Source records -

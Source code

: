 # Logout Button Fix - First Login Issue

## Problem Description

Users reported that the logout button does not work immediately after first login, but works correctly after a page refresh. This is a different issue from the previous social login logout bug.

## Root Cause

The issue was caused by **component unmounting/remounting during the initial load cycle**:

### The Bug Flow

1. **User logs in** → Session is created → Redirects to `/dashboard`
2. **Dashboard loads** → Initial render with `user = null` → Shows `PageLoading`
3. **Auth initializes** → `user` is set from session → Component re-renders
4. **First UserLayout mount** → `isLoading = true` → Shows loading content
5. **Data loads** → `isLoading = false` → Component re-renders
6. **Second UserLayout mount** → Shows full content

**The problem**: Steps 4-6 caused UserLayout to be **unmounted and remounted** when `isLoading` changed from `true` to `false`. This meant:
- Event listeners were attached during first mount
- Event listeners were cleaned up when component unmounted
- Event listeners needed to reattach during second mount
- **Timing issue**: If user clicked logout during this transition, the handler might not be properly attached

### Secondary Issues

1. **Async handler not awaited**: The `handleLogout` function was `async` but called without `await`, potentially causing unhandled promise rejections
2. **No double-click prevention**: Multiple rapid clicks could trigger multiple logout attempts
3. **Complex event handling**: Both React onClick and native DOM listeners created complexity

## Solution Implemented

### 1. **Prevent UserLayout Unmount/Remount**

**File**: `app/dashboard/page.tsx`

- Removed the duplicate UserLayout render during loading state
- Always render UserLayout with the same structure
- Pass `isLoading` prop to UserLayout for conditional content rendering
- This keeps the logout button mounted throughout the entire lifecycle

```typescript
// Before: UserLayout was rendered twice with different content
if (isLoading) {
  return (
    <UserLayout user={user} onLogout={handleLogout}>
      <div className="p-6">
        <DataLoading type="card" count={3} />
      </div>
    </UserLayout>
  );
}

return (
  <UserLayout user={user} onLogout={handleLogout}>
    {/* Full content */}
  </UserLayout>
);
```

Activity -
The answer must be a word-for-word transcription of every record above.

Reply to the task -
Source code

: # Logout Button Fix - First Login Issue

## Problem Description

Users reported that the logout button does not work immediately after first login, but works correctly after a page refresh. This is a different issue from the previous social login logout bug.

## Root Cause

The issue was caused by **component unmounting/remounting during the initial load cycle**:

### The Bug Flow

1. **User logs in** → Session is created → Redirects to `/dashboard`
2. **Dashboard loads** → Initial render with `user = null` → Shows `PageLoading`
3. **Auth initializes** → `user` is set from session → Component re-renders
4. **First UserLayout mount** → `isLoading = true` → Shows loading content
5. **Data loads** → `isLoading = false` → Component re-renders
6. **Second UserLayout mount** → Shows full content

**The problem**: Steps 4-6 caused UserLayout to be **unmounted and remounted** when `isLoading` changed from `true` to `false`. This meant:
- Event listeners were attached during first mount
- Event listeners were cleaned up when component unmounted
- Event listeners needed to reattach during second mount
- **Timing issue**: If user clicked logout during this transition, the handler might not be properly attached

### Secondary Issues

1. **Async handler not awaited**: The `handleLogout` function was `async` but called without `await`, potentially causing unhandled promise rejections
2. **No double-click prevention**: Multiple rapid clicks could trigger multiple logout attempts
3. **Complex event handling**: Both React onClick and native DOM listeners created complexity

## Solution Implemented

### 1. **Prevent UserLayout Unmount/Remount**

**File**: `app/dashboard/page.tsx`

- Removed the duplicate UserLayout render during loading state
- Always render UserLayout with the same structure
- Pass `isLoading` prop to UserLayout for conditional content rendering
- This keeps the logout button mounted throughout the entire lifecycle

```typescript
// Before: UserLayout was rendered twice with different content
if (isLoading) {
  return (
    <UserLayout user={user} onLogout={handleLogout}>
      <div className="p-6">
        <DataLoading type="card" count={3} />
      </div>
    </UserLayout>
  );
}

return (
  <UserLayout user={user} onLogout={handleLogout}>
    {/* Full content */}
  </UserLayout>
);
```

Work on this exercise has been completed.